A controller is an entity (person, organization, or autonomous software) that possesses the cryptographic private keys necessary to prove control authority over an Autonomic Identifier (AID) and make changes to its associated Key Event Log (KEL). In multi-sig configurations, a controller may consist of multiple controlling entities operating under threshold signature schemes.
In the KERI protocol, a controller represents the fundamental locus of authority over an identifier. The controller is the entity that possesses the private cryptographic keys associated with an AID and can therefore cryptographically prove control authority through digital signatures. This control authority enables the controller to:
The controller concept is central to KERI's security model because it establishes who has the authority to make authoritative statements about an identifier's key state. Unlike traditional PKI systems where control authority is mediated by certificate authorities, KERI's controllers exercise direct cryptographic control without intermediaries.
Cryptographic Authority: Control is proven through possession and use of private keys, not through administrative processes or trusted third parties. The controller must be able to generate valid signatures using the current authoritative key set.
Persistence Through Rotation: Controllers maintain persistent control over identifiers even as the underlying cryptographic keys change. The pre-rotation mechanism ensures that only the legitimate controller can authorize key rotations, even if current signing keys are compromised.

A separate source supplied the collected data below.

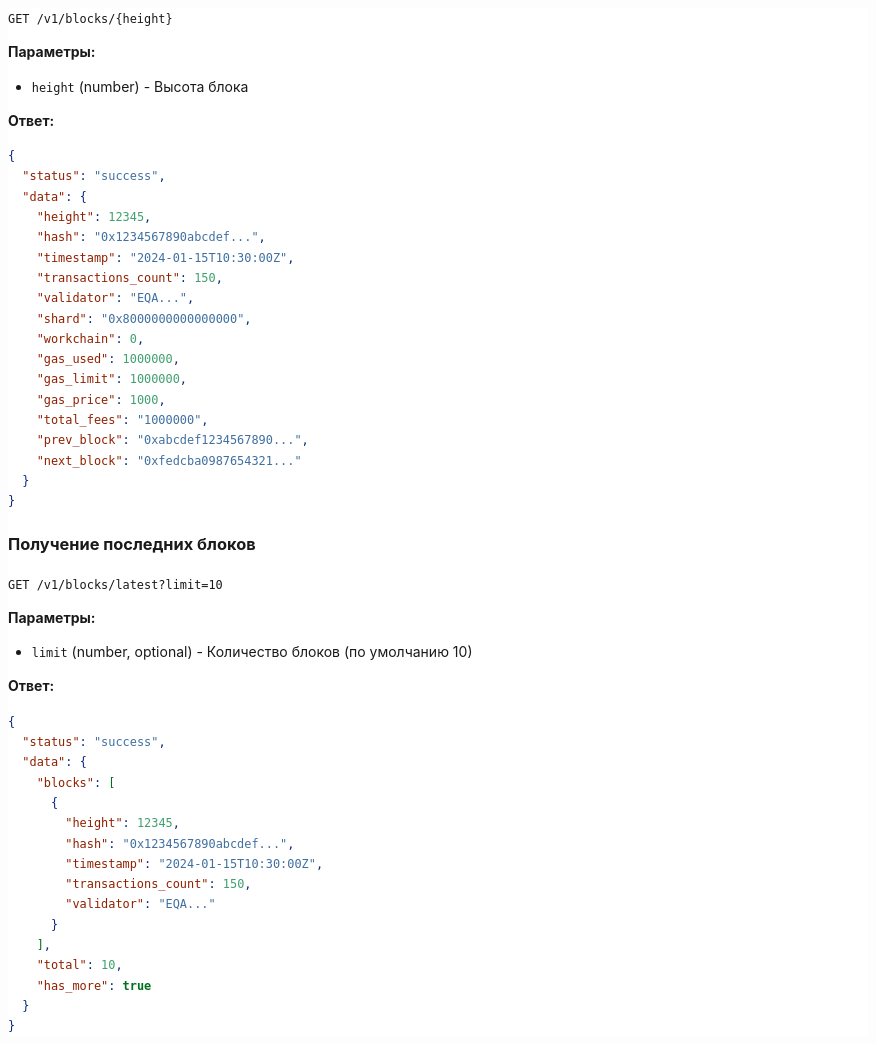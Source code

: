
 ```http
GET /v1/blocks/{height}
```

**Параметры:**
- `height` (number) - Высота блока

**Ответ:**
```json
{
  "status": "success",
  "data": {
    "height": 12345,
    "hash": "0x1234567890abcdef...",
    "timestamp": "2024-01-15T10:30:00Z",
    "transactions_count": 150,
    "validator": "EQA...",
    "shard": "0x8000000000000000",
    "workchain": 0,
    "gas_used": 1000000,
    "gas_limit": 1000000,
    "gas_price": 1000,
    "total_fees": "1000000",
    "prev_block": "0xabcdef1234567890...",
    "next_block": "0xfedcba0987654321..."
  }
}
```

### Получение последних блоков

```http
GET /v1/blocks/latest?limit=10
```

**Параметры:**
- `limit` (number, optional) - Количество блоков (по умолчанию 10)

**Ответ:**
```json
{
  "status": "success",
  "data": {
    "blocks": [
      {
        "height": 12345,
        "hash": "0x1234567890abcdef...",
        "timestamp": "2024-01-15T10:30:00Z",
        "transactions_count": 150,
        "validator": "EQA..."
      }
    ],
    "total": 10,
    "has_more": true
  }
}
```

Controllers must implement appropriate key storage based on their security requirements:
High Security (HSM/TEE): For organizational identifiers, credential issuers, or high-value applications, controllers should use Hardware Security Modules or Trusted Execution Environments. These provide physical protection against key extraction.
Medium Security (Encrypted Keystores): For personal identifiers or moderate-value applications, encrypted keystores with strong passphrases provide reasonable security. The KERI KLI uses LMDB-based encrypted keystores protected by user-supplied passcodes.
Distributed Security (MPC/Multi-sig): For organizational scenarios, distributing key material across multiple parties using multi-party computation or multi-signature schemes provides resilience against single-party compromise.
Controllers should carefully configure their witness pools:
Minimum Witnesses: At least 3 witnesses are recommended for production use. The TOAD (Threshold of Accountable Duplicity) should be set to ensure sufficient witness confirmation.
Witness Diversity: Select witnesses from different geographic locations, jurisdictions, and organizations to resist localized attacks or coordinated compromise.
Witness Availability: Ensure witnesses have high uptime and reliable network connectivity. Witness unavailability can prevent key rotations and event propagation.
Controllers should establish clear key rotation policies:
Routine Rotation: Regular key rotation (e.g., annually) limits the exposure window for any single key set. This is particularly important for long-lived identifiers.
Emergency Rotation: Procedures for rapid rotation in case of suspected compromise should be documented and tested. This includes secure storage and access to pre-rotated keys.
Pre-rotation Key Management: Pre-rotated keys must be generated securely and stored separately from current signing keys. Loss of pre-rotated keys prevents future rotations.
For multi-sig controllers:
Threshold Selection: Use the "ample" calculation to ensure immune agreement. The threshold should balance security (higher is more secure) against operational availability (higher makes operations more difficult).
Signing Coordination: Establish clear procedures for collecting signatures from multiple parties. This may involve secure communication channels and time-bounded signing windows.
Separable Authority Types: KERI distinguishes between signing authority (the right to sign non-establishment events) and rotation authority (the right to rotate keys). This separation enables sophisticated delegation patterns, such as custodial arrangements where an agent holds signing authority while the controller retains rotation authority.
Multi-Entity Control: A controller may consist of multiple entities in multi-signature configurations. The complete set of controlling entities collectively constitutes the controller, with threshold schemes determining how many signatures are required for operations.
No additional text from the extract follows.